At the time Mr Pryor was also a director of the carbon management company that had received the contract.
“The director advised the chairman that the board had some time approved the contract. There is no documentary evidence (minutes or other record) to evidence apart from a “heads of agreement” with CO2 that had been signed much earlier and pror to due diligence and legal review.”

In addition Mr Pryor also failed to pass on legal advice received by him but addressed to the board. The advice, which was about the situation, raised serious issues concerning the suitability of the investment and contract for Ngati Awa.
It was also noted that there has been poor documentation in regard to services provided in lieu of repayment of a loan balance. The loan was not disclosed in the report.

As a result the Audit Committee requested a policy around conflicts of interest be drafted. The report was presented to the Te Runanga o Ngati Awa board at the meeting in November.
At the board meeting in February the chief executive of Te Runanga o Ngati Awa, Enid Ratahi-Pryor, presented the Conflict of Interest policy.

Mrs Rātahi-Pryor said the runanga was in danger because it didn’t have a policy around this area.
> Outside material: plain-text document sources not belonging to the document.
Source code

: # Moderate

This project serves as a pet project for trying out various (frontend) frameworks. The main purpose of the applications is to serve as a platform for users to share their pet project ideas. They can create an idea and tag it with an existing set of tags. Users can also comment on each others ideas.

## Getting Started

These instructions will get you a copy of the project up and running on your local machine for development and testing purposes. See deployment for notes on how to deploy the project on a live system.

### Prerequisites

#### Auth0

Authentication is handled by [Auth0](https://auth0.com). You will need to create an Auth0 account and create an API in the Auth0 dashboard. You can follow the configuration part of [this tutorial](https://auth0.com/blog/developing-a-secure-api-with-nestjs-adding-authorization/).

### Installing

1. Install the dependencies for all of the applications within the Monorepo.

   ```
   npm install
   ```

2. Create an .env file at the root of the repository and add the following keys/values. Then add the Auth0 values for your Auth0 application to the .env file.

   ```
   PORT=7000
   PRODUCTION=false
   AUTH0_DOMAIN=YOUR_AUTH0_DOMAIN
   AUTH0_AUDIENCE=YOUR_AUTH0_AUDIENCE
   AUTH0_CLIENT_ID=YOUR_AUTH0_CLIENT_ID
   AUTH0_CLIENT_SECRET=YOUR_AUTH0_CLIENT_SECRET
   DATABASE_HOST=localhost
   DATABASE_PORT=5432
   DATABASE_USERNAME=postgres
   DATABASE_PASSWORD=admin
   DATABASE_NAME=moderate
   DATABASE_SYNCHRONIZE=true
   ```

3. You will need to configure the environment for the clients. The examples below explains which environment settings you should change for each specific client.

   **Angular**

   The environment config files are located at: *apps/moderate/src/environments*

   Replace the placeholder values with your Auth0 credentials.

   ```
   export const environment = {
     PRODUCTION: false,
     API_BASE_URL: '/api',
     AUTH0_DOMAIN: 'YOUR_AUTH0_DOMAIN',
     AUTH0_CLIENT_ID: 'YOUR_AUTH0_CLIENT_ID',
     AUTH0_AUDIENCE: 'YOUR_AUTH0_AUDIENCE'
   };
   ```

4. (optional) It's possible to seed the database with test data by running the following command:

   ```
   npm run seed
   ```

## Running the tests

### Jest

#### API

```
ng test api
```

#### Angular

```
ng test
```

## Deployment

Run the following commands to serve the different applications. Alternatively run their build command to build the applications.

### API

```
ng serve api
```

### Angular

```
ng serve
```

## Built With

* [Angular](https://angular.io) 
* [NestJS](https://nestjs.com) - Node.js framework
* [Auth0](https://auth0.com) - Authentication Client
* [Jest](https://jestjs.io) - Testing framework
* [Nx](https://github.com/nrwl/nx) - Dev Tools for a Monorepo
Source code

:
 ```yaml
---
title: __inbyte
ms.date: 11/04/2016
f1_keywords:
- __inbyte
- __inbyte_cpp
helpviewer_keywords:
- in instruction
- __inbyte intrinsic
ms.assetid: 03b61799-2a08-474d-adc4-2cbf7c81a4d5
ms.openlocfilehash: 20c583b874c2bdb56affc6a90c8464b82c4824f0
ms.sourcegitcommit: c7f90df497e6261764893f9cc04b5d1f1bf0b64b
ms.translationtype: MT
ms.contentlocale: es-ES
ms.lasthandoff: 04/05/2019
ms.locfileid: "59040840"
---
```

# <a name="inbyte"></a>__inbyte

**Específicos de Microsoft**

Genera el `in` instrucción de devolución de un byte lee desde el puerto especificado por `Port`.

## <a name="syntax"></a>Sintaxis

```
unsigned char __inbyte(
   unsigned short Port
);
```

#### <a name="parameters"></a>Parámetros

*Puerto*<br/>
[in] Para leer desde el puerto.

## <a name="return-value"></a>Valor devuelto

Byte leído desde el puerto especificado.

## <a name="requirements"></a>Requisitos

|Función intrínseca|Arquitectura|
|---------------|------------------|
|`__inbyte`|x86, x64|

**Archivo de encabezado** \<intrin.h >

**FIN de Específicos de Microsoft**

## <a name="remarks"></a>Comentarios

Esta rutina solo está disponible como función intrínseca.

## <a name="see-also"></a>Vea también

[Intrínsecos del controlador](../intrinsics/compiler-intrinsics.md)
She asked the board to approve it in principle and she would return at the next meeting with feedback.

“The runanga does not have a policy and this places the runanga at risk.”
She also said that she had commissioned her own independent report.

“I’m surprised about PWC, that they didn’t go down to these levels and identify places where changes could be made… I’m concerned that there was a $900,000 budget blowout in previous years.

“Rogue spending is quite easy by the CEO but we just need to know how they get through the systems. I know how they got through the systems.”
It was also noted by Nga Maihi representative Regina O’Brien that the board had failed to discuss the report in any comprehensive manner at the previous meeting.

“The audit report got five minutes because we were in a hurry to go to lunch.”
Her point was backed by Poroporo kaumatua and board member Joe Mason, who acknowledged that the report had raised important points.

“The audit committee meeting report needs to be considered by the board. It is important document and it deserves consideration by the board. There is no harm however in a special meeting to have a look at the document.
“There are some important recommendations in the document. There is no harm, if there is a special take, of calling a special meeting.”

The board elected to discuss the report at a workshop to be held at a later date.
Ok, with all that explained the big questions for me are: is Graham Pryor still a director of NAGHL? And what processes are there so that individuals cannot spend tribal money without first gaining approval?

This makes it two more questions for Mrs Ratahi-Pryor to answer at the meeting with Ngati Hokopu to be held at Wairaka Marae tonight.
Which brings us to the meeting and I have to commend Mrs Ratahi-Pryor for wanting to come.

I have already posed several questions through this blog and I can assure there will be many from others in the crowd tonight. Some will be uncomfortable.

There are not many who would stand in the face of criticism and offer to explain how it went so bad. I think it goes a long way that Mrs Ratahi-Pryor is willing to come and answer our questions kanohi ki te kanohi.
I also applaud her decision to conduct her own audit. Obviously she is also concerned about some of the tribe’s expenditure.

And clearly the terms of reference for the audit by PWC did not include the decisions around investments or any of the processes around it, it just looked at the financial recordings.
But it must also be remembered Mrs Ratahi-Pryor was a board member and a director on NAGHL when a lot of this spending was going on – if she didn’t know what was going on, what hope do we have?

We are the people and I reckon it’s time we took back the power.